*** Opening of Recorded information ***
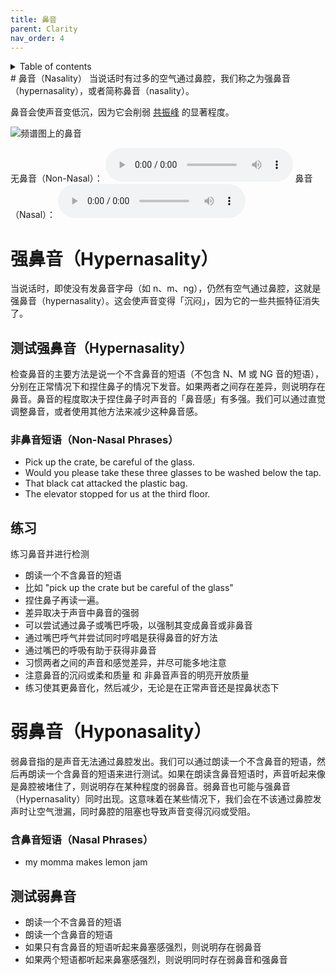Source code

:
```yaml
---
title: 鼻音
parent: Clarity
nav_order: 4
---
```

<details closed markdown="block">
  <summary>
    Table of contents
  </summary>
{: .text-delta }
1. TOC
{:toc}
</details>
# 鼻音（Nasality）
当说话时有过多的空气通过鼻腔，我们称之为强鼻音（hypernasality），或者简称鼻音（nasality）。

鼻音会使声音变低沉，因为它会削弱 [共振峰](/wiki/pages/resonance/#formants) 的显著程度。

![频谱图上的鼻音](/img/spec-nasalcomparison.jpg)

无鼻音（Non-Nasal）：
<audio controls> <source src="/audio/nasality-without.ogg" type="audio/ogg"> Your browser does not support the audio element. </audio>
鼻音（Nasal）：
<audio controls> <source src="/audio/nasality-with.ogg" type="audio/ogg"> Your browser does not support the audio element. </audio>

# 强鼻音（Hyp**er**nasality）
当说话时，即使没有发鼻音字母（如 n、m、ng），仍然有空气通过鼻腔，这就是强鼻音（hypernasality）。这会使声音变得「沉闷」，因为它的一些共振特征消失了。

## 测试强鼻音（Hypernasality）
检查鼻音的主要方法是说一个不含鼻音的短语（不包含 N、M 或 NG 音的短语），分别在正常情况下和捏住鼻子的情况下发音。如果两者之间存在差异，则说明存在鼻音。鼻音的程度取决于捏住鼻子时声音的「鼻音感」有多强。我们可以通过直觉调整鼻音，或者使用其他方法来减少这种鼻音感。

### 非鼻音短语（Non-Nasal Phrases）
- Pick up the crate, be careful of the glass.
- Would you please take these three glasses to be washed below the tap.
- That black cat attacked the plastic bag.
- The elevator stopped for us at the third floor.

## 练习
练习鼻音并进行检测
- 朗读一个不含鼻音的短语
- 比如 "pick up the crate but be careful of the glass"
- 捏住鼻子再读一遍。
- 差异取决于声音中鼻音的强弱
- 可以尝试通过鼻子或嘴巴呼吸，以强制其变成鼻音或非鼻音
- 通过嘴巴呼气并尝试同时哼唱是获得鼻音的好方法
- 通过嘴巴的呼吸有助于获得非鼻音
- 习惯两者之间的声音和感觉差异，并尽可能多地注意
- 注意鼻音的沉闷或柔和质量 和 非鼻音声音的明亮开放质量
- 练习使其更鼻音化，然后减少，无论是在正常声音还是捏鼻状态下

# 弱鼻音（Hyp**o**nasality）
弱鼻音指的是声音无法通过鼻腔发出。我们可以通过朗读一个不含鼻音的短语，然后再朗读一个含鼻音的短语来进行测试。如果在朗读含鼻音短语时，声音听起来像是鼻腔被堵住了，则说明存在某种程度的弱鼻音。弱鼻音也可能与强鼻音（Hypernasality）同时出现。这意味着在某些情况下，我们会在不该通过鼻腔发声时让空气泄漏，同时鼻腔的阻塞也导致声音变得沉闷或受阻。

### 含鼻音短语（Nasal Phrases）
- my momma makes lemon jam

## 测试弱鼻音
- 朗读一个不含鼻音的短语
- 朗读一个含鼻音的短语
- 如果只有含鼻音的短语听起来鼻塞感强烈，则说明存在弱鼻音
- 如果两个短语都听起来鼻塞感强烈，则说明同时存在弱鼻音和强鼻音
*** Close of Recorded information ***
• Task: Would you transcribe, exactly, the lines running from the one that contains "弱鼻音指的是声音无法通过鼻腔" through the final line of the listing above? Include both ends and nothing else.

• Completed task:
弱鼻音指的是声音无法通过鼻腔发出。我们可以通过朗读一个不含鼻音的短语，然后再朗读一个含鼻音的短语来进行测试。如果在朗读含鼻音短语时，声音听起来像是鼻腔被堵住了，则说明存在某种程度的弱鼻音。弱鼻音也可能与强鼻音（Hypernasality）同时出现。这意味着在某些情况下，我们会在不该通过鼻腔发声时让空气泄漏，同时鼻腔的阻塞也导致声音变得沉闷或受阻。

### 含鼻音短语（Nasal Phrases）
- my momma makes lemon jam

## 测试弱鼻音
- 朗读一个不含鼻音的短语
- 朗读一个含鼻音的短语
- 如果只有含鼻音的短语听起来鼻塞感强烈，则说明存在弱鼻音
- 如果两个短语都听起来鼻塞感强烈，则说明同时存在弱鼻音和强鼻音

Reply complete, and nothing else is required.